ほほ笑ましいけど、なんかちょっとヘン(笑)。

実際、冥王星が惑星じゃなくなったことで「本当に」困る人は少ないと思う。
ニュースに出てきた「困っている人たち」、それは、教科書の出版社、プラネタリウム、博物館や科学館、文部科学省・・・
それならまだわかる気がする。
(けれど、「今年と来年分はもう修正が間に合わないんですよ(泣)」といって嘆いていた教科書出版社や文部科学省。いいじゃないですか、従来の教科書を使いながら、先生が経過を説明してその場で修正すれば。そのほうがよっぽどリアルだし、勉強になる。なんでそう、子ども相手だからといって最初から完璧な「形」から入ろうとするのか、そんなに神経質になるのか???)

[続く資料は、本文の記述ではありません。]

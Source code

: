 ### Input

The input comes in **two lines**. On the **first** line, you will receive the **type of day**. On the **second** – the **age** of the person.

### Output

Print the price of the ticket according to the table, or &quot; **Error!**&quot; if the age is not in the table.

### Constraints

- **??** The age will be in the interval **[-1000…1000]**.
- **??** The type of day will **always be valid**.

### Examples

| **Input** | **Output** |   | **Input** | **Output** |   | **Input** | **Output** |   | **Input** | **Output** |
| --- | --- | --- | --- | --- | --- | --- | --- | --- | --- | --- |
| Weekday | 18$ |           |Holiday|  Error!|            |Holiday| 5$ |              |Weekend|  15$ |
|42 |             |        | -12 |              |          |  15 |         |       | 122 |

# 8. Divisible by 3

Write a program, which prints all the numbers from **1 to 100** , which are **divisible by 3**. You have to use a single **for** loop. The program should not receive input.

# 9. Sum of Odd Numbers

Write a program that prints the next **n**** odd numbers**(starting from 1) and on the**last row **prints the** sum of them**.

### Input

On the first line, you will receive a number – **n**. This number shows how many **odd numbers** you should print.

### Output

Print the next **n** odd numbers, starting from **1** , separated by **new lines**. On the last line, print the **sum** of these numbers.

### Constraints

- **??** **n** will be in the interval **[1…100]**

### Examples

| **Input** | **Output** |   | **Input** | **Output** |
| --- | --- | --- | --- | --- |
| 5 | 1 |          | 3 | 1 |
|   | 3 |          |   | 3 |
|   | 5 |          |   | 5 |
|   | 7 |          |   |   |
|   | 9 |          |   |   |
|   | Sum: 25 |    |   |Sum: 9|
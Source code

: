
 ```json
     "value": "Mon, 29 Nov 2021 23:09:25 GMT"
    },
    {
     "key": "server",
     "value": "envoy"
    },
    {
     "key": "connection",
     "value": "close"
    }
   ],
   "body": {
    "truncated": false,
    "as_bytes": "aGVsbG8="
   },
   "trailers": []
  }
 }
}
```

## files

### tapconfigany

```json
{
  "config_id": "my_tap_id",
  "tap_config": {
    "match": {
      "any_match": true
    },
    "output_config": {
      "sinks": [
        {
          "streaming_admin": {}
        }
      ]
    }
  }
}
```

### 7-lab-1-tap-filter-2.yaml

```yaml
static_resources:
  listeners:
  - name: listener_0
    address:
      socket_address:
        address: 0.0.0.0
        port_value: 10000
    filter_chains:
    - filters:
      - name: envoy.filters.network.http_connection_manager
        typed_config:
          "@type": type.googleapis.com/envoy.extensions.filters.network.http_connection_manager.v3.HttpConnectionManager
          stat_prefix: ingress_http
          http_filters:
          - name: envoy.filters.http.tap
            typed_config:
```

でも、この問題で一番「立場がない」のは、がたまりさんのブログでもご指摘の通り、コリン・マシューズ(1946〜)というイギリスの作曲家だろう。

ホルスト作曲の組曲「惑星」は、いうまでもなくかなりポピュラーな音楽だが、ホルストの友人でもあった同じイギリス人作曲家マシューズは、ホルストがこの組曲を作曲した時にはまだ発見されていなかった「冥王星」を、2000年にわざわざ作曲して組曲「惑星」に付け加えた(ちなみに委嘱したのは指揮者のケント・ナガノである。詳細はここ)。
こういうことは音楽の世界では時々あって、例えば有名なシューベルトの(通称)「未完成」を「完成」させた作曲家は複数いるし、超有名なモーツァルトの「レクイエム」だって実は未完だったのをジュスマイヤーが「完成」させたものが今日では通常演奏されている。

でもなあ、こういうのってどうなんでしょ。
付け足されたものだっていい曲なのかもしれないけど、個人的には「なんだかな〜」と思う。
皆さんは、これ(視聴8をクリック)どう思われます?

今回の「冥王星格下げ事件」を受けて、マシューズ氏宅に突撃レポーターが急行したのかしなかったのかはよく知らないが、さしづめ日本のワイドショーがもうちょっと音楽に興味を持っていたなら、これはかなりの「特ダネ」になったのに、と残念でならない。
個人的には、彼のコメントをかなり聞いてみたいところである。
それって、いじわる?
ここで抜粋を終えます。